Aksi dimulai sekitar pukul 10.00 WIB dengan orasi di mimbar bebas sebagai pembuka ruang mereka untuk melontarkan aspirasi. Salah satu orator menyampaikan keresahannya terkait pesangon yang tak kunjung ia dapatkan haknya. “Sudah dijelaskan dalam peraturan pemerintah, namun tetap tidak kami dapatkan” ucapnya, Kamis (1/5/2025) .

Orator juga menambahkan, uang pesangon yang sudah tertera ketentuannya serta sudah jelas kepastian hukumnya dalam Peraturan Pemerintah (PP) Nomor 35 Tahun 2021 yang seharusnya menjadi perhatian bagi perusahaan di atasnya untuk memenuhi hak-hak buruh sesuai dengan ketentuan di pasal tersebut, khususnya bagi buruh pensiun dan buruh yang dikenai Pemutusan Hak Kerja (PHK).

Perihal lain disampaikan oleh salah satu massa aksi, Aminah, ia menjelaskan pendapatnya mengenai sistem pekerja kontrak atau pekerja dengan Perjanjian Kerja Waktu Tertentu (PKWT) yang dianggap menyulitkan tenaga kerja sebab tidak memberikan jangka waktu kerja yang panjang sehingga berpotensi maraknya pengangguran.

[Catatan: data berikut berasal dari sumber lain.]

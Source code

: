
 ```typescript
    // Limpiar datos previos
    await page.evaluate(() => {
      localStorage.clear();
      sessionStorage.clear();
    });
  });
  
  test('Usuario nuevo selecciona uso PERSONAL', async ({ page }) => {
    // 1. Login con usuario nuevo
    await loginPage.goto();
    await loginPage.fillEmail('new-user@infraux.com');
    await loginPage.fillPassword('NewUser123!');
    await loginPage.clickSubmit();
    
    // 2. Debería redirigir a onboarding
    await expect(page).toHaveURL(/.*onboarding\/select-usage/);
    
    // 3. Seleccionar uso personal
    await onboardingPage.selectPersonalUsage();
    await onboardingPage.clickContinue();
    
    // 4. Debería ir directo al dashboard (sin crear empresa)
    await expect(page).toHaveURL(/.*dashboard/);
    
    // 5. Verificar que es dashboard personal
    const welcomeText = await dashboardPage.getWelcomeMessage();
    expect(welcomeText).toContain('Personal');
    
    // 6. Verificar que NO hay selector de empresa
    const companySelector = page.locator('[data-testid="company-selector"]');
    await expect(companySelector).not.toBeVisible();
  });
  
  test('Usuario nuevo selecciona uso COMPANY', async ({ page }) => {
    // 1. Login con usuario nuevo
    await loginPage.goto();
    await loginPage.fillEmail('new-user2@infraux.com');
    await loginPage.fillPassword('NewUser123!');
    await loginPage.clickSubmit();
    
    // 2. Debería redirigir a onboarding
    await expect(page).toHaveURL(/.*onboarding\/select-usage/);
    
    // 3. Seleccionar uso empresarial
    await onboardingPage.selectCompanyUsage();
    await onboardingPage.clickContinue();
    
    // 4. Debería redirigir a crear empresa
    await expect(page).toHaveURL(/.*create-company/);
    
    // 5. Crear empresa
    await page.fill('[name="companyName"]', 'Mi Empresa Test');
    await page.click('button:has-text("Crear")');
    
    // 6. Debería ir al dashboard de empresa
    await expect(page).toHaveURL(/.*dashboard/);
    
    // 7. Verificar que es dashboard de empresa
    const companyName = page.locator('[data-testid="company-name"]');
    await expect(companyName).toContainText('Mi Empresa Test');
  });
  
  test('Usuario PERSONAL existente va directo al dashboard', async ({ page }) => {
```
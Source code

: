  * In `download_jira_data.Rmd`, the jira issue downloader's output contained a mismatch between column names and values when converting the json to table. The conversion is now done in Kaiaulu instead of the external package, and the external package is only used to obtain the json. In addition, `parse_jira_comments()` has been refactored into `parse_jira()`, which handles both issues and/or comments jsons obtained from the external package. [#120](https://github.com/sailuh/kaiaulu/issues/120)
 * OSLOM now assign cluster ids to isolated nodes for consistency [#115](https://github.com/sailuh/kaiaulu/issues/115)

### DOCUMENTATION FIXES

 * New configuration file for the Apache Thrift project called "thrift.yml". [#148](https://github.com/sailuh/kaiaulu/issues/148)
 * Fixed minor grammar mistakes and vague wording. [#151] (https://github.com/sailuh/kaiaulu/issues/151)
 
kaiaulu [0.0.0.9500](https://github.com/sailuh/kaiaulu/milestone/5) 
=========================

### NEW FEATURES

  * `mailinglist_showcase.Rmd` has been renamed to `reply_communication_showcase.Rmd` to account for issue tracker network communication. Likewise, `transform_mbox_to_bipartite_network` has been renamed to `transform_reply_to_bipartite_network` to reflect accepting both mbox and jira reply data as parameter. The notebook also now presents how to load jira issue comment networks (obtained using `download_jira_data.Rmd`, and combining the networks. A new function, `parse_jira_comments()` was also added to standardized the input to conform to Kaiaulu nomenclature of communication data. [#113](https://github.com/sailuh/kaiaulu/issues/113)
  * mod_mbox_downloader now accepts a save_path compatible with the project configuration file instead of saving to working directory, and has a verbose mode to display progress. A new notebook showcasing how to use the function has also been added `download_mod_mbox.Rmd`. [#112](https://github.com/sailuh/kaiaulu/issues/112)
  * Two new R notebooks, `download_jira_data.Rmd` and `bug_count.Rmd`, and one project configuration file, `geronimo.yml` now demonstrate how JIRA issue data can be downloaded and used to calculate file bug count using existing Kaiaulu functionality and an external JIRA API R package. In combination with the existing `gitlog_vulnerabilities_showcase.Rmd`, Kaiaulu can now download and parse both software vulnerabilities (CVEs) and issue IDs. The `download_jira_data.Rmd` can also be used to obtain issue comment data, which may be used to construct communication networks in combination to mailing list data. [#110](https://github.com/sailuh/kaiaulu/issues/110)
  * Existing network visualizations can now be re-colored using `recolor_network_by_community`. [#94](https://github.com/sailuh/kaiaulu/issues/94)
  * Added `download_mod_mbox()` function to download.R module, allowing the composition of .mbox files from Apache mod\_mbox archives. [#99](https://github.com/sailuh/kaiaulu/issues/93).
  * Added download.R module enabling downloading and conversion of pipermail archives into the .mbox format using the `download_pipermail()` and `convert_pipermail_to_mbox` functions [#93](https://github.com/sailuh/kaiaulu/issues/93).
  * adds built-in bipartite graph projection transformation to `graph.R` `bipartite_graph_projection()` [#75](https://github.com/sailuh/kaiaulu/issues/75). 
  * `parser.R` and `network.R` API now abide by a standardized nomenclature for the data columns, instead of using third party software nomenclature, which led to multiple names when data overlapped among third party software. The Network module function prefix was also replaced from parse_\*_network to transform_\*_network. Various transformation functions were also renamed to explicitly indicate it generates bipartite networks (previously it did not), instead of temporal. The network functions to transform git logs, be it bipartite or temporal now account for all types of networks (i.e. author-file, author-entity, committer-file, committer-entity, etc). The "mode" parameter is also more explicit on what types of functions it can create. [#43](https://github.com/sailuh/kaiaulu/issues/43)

“Hal itu terjadi karena adanya sistem pekerja kontrak, orang yang baru lulus sekolah yang tidak tahu sistem kerja kontrak akan diam saja yang penting dapat kerja. Sistem kontrak akan berpotensi maraknya pengangguran, baru tiga bulan saja sudah dikeluarkan, karena biasanya sistem kerja kontrak hanya berlangsung selama tiga bulan saja,” ujarnya saat diwawancara.

Lebih lanjut, Ketua Aliansi Jurnalis Independen (AJI) Bandung, Ikbal Tawakal mengungkapkan dalam orasinya terkait permasalahan durasi kerja serta uang lembur yang tidak diberikan. Hal ini menjadi persoalan yang sama di tahun lalu. “Jam kerja yang masih melebihi dari 8 jam juga para buruh yang dipaksa lembur tapi tidak dibayar, kalau di bayar jumlahnya sangat sedikit, ” ujarnya.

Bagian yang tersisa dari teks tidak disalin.